I understand prime factors just fine, but I'd never think it's "simple" to bring them up when I'm explaining how decimal points work.

Thanks for this.

Yep, I've thrown 10,000 round house kicks and can teach you to do one. It's so easy.

In reality, it will be super awkward, possibly hurt, and you'll fall on your ass one or more times trying to do it.

Ditto as I now feel stupid.

I read the rest of your reply but I also haven’t let go of the possibility that we’re both (or precisely 100.000000001% of us collectively) are as thick as a stump.

To be fair, this is also done in every other STEM field, and CS is no exception.

We could all learn a lot more from each other if everything wasn't a contest all the time.

I learned it in college, but immediately forgot it after the exam. Why? It wasn't simple.

I had to use google translate for this one, because I didn't suspect the translation to my language to be so literal.

My take is that this sentence is badly worded. How do these fractions specifically use those prime factors?

Apparently the idea is that a fraction 1/N, where N is a prime factor of the base, is rational in that base.

So for base 10, at least 1/2 and 1/5 have to be rational.

And given that a product of rational numbers is rational, no matter what combination of those two you multiply, you'll get a number rational in base 10, so 1/2 * 1/2 = 1/4 is rational, (1/2)^3 = 1/8 is rational etc.

Same thing goes for the sum of course.

So apparently those fractions use those prime factors by being a product of their reciprocals, which isn't mentioned here but should have been.

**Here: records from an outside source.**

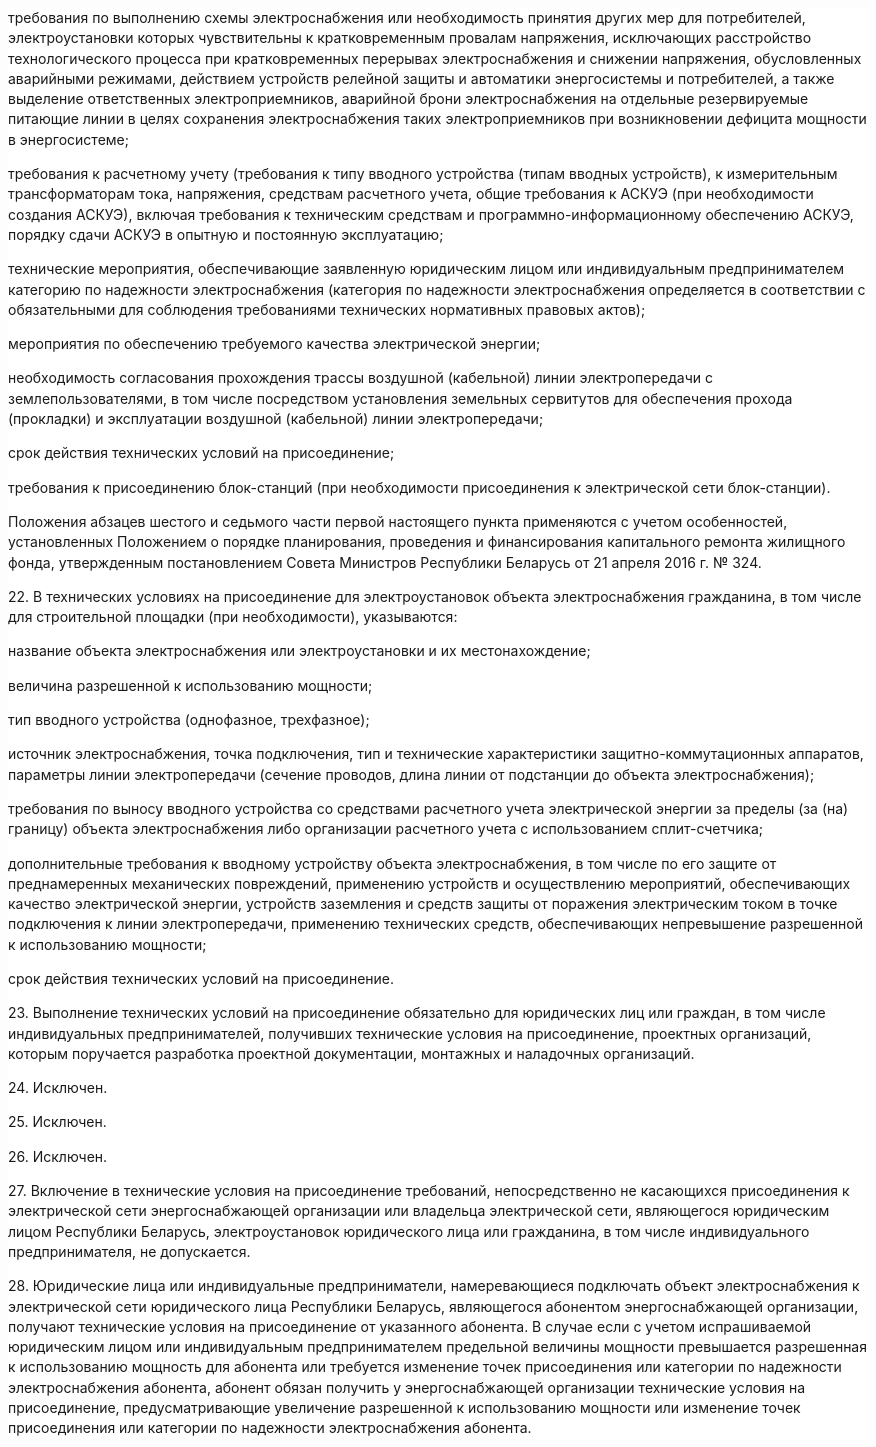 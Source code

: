 <p>требования по выполнению схемы электроснабжения или необходимость принятия других мер для потребителей, электроустановки которых чувствительны к кратковременным провалам напряжения, исключающих расстройство технологического процесса при кратковременных перерывах электроснабжения и снижении напряжения, обусловленных аварийными режимами, действием устройств релейной защиты и автоматики энергосистемы и потребителей, а также выделение ответственных электроприемников, аварийной брони электроснабжения на отдельные резервируемые питающие линии в целях сохранения электроснабжения таких электроприемников при возникновении дефицита мощности в энергосистеме;</p>
<p>требования к расчетному учету (требования к типу вводного устройства (типам вводных устройств), к измерительным трансформаторам тока, напряжения, средствам расчетного учета, общие требования к АСКУЭ (при необходимости создания АСКУЭ), включая требования к техническим средствам и программно-информационному обеспечению АСКУЭ, порядку сдачи АСКУЭ в опытную и постоянную эксплуатацию;</p>
<p>технические мероприятия, обеспечивающие заявленную юридическим лицом или индивидуальным предпринимателем категорию по надежности электроснабжения (категория по надежности электроснабжения определяется в соответствии с обязательными для соблюдения требованиями технических нормативных правовых актов);</p>
<p>мероприятия по обеспечению требуемого качества электрической энергии;</p>
<p>необходимость согласования прохождения трассы воздушной (кабельной) линии электропередачи с землепользователями, в том числе посредством установления земельных сервитутов для обеспечения прохода (прокладки) и эксплуатации воздушной (кабельной) линии электропередачи;</p>
<p>срок действия технических условий на присоединение;</p>
<p>требования к присоединению блок-станций (при необходимости присоединения к электрической сети блок-станции).</p>
<p>Положения абзацев шестого и седьмого части первой настоящего пункта применяются с учетом особенностей, установленных Положением о порядке планирования, проведения и финансирования капитального ремонта жилищного фонда, утвержденным постановлением Совета Министров Республики Беларусь от 21 апреля 2016 г. № 324.</p>
<p>22. В технических условиях на присоединение для электроустановок объекта электроснабжения гражданина, в том числе для строительной площадки (при необходимости), указываются:</p>
<p>название объекта электроснабжения или электроустановки и их местонахождение;</p>
<p>величина разрешенной к использованию мощности;</p>
<p>тип вводного устройства (однофазное, трехфазное);</p>
<p>источник электроснабжения, точка подключения, тип и технические характеристики защитно-коммутационных аппаратов, параметры линии электропередачи (сечение проводов, длина линии от подстанции до объекта электроснабжения);</p>
<p>требования по выносу вводного устройства со средствами расчетного учета электрической энергии за пределы (за (на) границу) объекта электроснабжения либо организации расчетного учета с использованием сплит-счетчика;</p>
<p>дополнительные требования к вводному устройству объекта электроснабжения, в том числе по его защите от преднамеренных механических повреждений, применению устройств и осуществлению мероприятий, обеспечивающих качество электрической энергии, устройств заземления и средств защиты от поражения электрическим током в точке подключения к линии электропередачи, применению технических средств, обеспечивающих непревышение разрешенной к использованию мощности;</p>
<p>срок действия технических условий на присоединение.</p>
<p>23. Выполнение технических условий на присоединение обязательно для юридических лиц или граждан, в том числе индивидуальных предпринимателей, получивших технические условия на присоединение, проектных организаций, которым поручается разработка проектной документации, монтажных и наладочных организаций.</p>
<p>24. Исключен.</p>
<p>25. Исключен.</p>
<p>26. Исключен.</p>
<p>27. Включение в технические условия на присоединение требований, непосредственно не касающихся присоединения к электрической сети энергоснабжающей организации или владельца электрической сети, являющегося юридическим лицом Республики Беларусь, электроустановок юридического лица или гражданина, в том числе индивидуального предпринимателя, не допускается.</p>
<p>28. Юридические лица или индивидуальные предприниматели, намеревающиеся подключать объект электроснабжения к электрической сети юридического лица Республики Беларусь, являющегося абонентом энергоснабжающей организации, получают технические условия на присоединение от указанного абонента. В случае если с учетом испрашиваемой юридическим лицом или индивидуальным предпринимателем предельной величины мощности превышается разрешенная к использованию мощность для абонента или требуется изменение точек присоединения или категории по надежности электроснабжения абонента, абонент обязан получить у энергоснабжающей организации технические условия на присоединение, предусматривающие увеличение разрешенной к использованию мощности или изменение точек присоединения или категории по надежности электроснабжения абонента.</p>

Thanks for the suggestion. I've updated the text.

Awesome, thanks!

>Why does this happen? It's actually rather interesting.

Did the text change in the last 15 minutes?

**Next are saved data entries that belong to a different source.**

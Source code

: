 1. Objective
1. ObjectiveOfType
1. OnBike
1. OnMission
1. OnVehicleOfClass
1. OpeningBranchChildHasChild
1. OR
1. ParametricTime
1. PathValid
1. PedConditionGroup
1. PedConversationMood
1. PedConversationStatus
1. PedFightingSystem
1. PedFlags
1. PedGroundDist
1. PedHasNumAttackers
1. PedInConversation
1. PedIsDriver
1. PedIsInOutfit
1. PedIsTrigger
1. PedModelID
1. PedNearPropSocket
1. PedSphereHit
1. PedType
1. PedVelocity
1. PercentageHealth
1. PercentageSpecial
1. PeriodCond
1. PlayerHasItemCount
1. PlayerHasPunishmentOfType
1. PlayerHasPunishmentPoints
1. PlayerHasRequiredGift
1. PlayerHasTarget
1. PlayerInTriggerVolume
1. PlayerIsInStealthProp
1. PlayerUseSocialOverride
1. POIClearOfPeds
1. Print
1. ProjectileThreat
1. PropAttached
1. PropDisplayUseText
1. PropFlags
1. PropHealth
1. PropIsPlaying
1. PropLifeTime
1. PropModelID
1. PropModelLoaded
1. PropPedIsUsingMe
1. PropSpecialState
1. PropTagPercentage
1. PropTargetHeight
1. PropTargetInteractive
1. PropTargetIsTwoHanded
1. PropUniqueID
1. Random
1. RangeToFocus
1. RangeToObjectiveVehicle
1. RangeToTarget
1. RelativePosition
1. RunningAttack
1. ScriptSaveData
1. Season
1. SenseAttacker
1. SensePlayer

It's nice but it's extremely overkill for understanding this particular problem.

there are only two kind of problems, trivial problems and those that you don't know how to solve (yet).

Postgresql figured this out many years ago with their Decimal/Numeric type. It can handle any size number and it performs fractional arithmetic perfectly accurately - how amazingly for the 21st Century! Is comically tragic to me that all of the mainstream programming languages are still so far behind, so primitive that they do not have a native accurate number type that can handle fractions.

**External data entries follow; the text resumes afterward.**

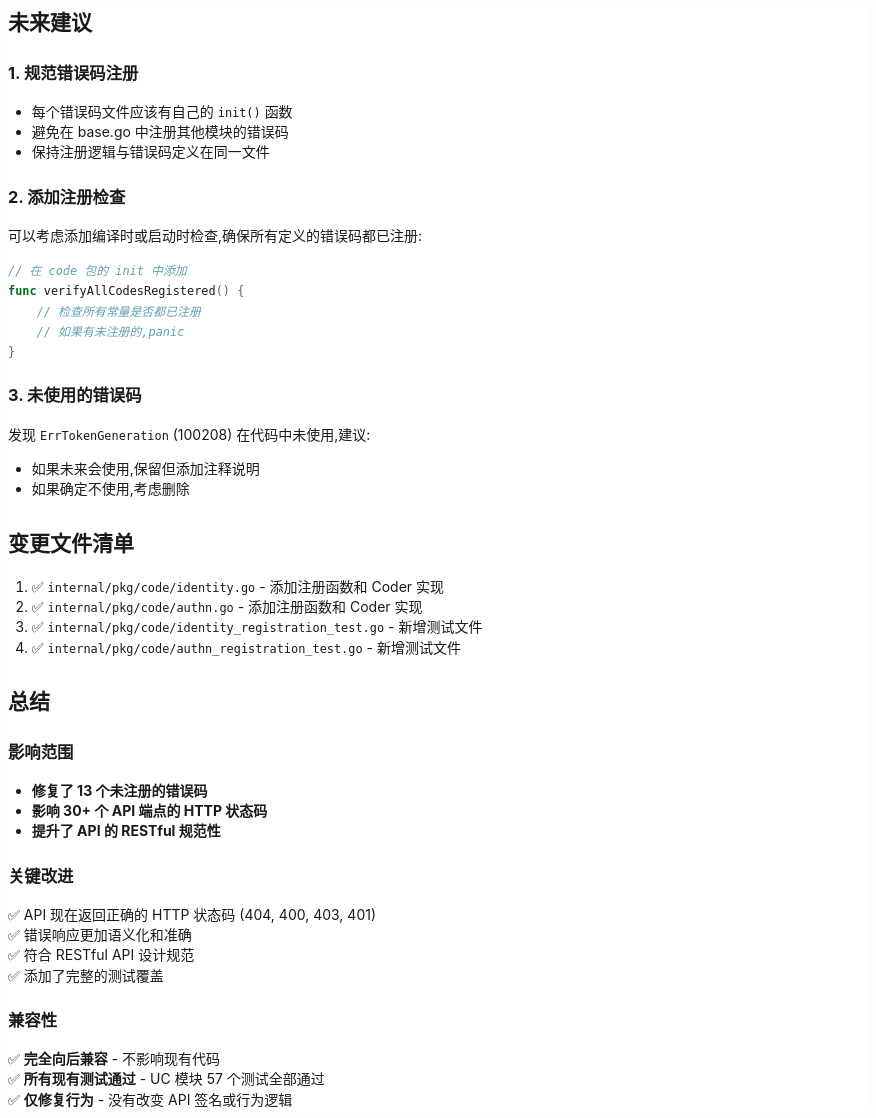 ## 未来建议

### 1. 规范错误码注册
- 每个错误码文件应该有自己的 `init()` 函数
- 避免在 base.go 中注册其他模块的错误码
- 保持注册逻辑与错误码定义在同一文件

### 2. 添加注册检查
可以考虑添加编译时或启动时检查,确保所有定义的错误码都已注册:

```go
// 在 code 包的 init 中添加
func verifyAllCodesRegistered() {
	// 检查所有常量是否都已注册
	// 如果有未注册的,panic
}
```

### 3. 未使用的错误码
发现 `ErrTokenGeneration` (100208) 在代码中未使用,建议:
- 如果未来会使用,保留但添加注释说明
- 如果确定不使用,考虑删除

## 变更文件清单

1. ✅ `internal/pkg/code/identity.go` - 添加注册函数和 Coder 实现
2. ✅ `internal/pkg/code/authn.go` - 添加注册函数和 Coder 实现
3. ✅ `internal/pkg/code/identity_registration_test.go` - 新增测试文件
4. ✅ `internal/pkg/code/authn_registration_test.go` - 新增测试文件

## 总结

### 影响范围
- **修复了 13 个未注册的错误码**
- **影响 30+ 个 API 端点的 HTTP 状态码**
- **提升了 API 的 RESTful 规范性**

### 关键改进
✅ API 现在返回正确的 HTTP 状态码 (404, 400, 403, 401)  
✅ 错误响应更加语义化和准确  
✅ 符合 RESTful API 设计规范  
✅ 添加了完整的测试覆盖  

### 兼容性
✅ **完全向后兼容** - 不影响现有代码  
✅ **所有现有测试通过** - UC 模块 57 个测试全部通过  
✅ **仅修复行为** - 没有改变 API 签名或行为逻辑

> how amazingly for the 21st Century!

Most languages have classes for that, some had them for decades in fact. Hardware floating point numbers target performance and most likely beat any of those classes by orders of magnitude.

I still remember when I encountered this and nobody else in the office knew about it either. We speculated about broken CPUs and compilers until somebody found a newsgroup post that explained everything. Makes me wonder why we haven't switched to a better floating point model in the last decades. It will probably be slower but a lot of problems could be avoided.

Unless you have a floating point model that supports arbitrary bases, you're always going to have the issue. Binary floats are unable to represent 1/10 just as decimal floats are unable to represent 1/3.

And in case anyone's wondering about handling it by representing the repeating digits instead, here's the decimal representation of 1/12345 using repeating digits:


Nice example. For those who do not understand why it is so long, a denominator multiplied by a period must be all-nines. E.g. 1/7 = 0.(142857), because 142857x7 = 999999, so that 0.(142857)x7 = 0.(999999) = 1 back again. For some simple numbers N their nearest 999...999/N integer counterpart is enormously huge.

> Unless you have a floating point model that supports arbitrary bases

See also binary coded decimals.


That's not a floating point.

From the article:

> Programmable calculators manufactured by Texas Instruments, Hewlett-Packard, and others typically employ a floating-point BCD format, typically with two or three digits for the (decimal) exponent.

Then that's how they're encoding the components of the float. BCD itself is not a floating-point, it's just a different way of encoding a fixed-point or integer. If all you want to do is use floating point but expand the logarithm and mantissa then that's completely tangential to whether or not they're stored as BCD or regular binary values.

> Binary floats are unable to represent 1/10 just as decimal floats are unable to represent 1/3.

That is true, but most humans in this world expect 0.1 to be represented exactly but would not require 1/3 to be represented exactly. Because they are used to the quirks of the decimal point (and not of the binary point).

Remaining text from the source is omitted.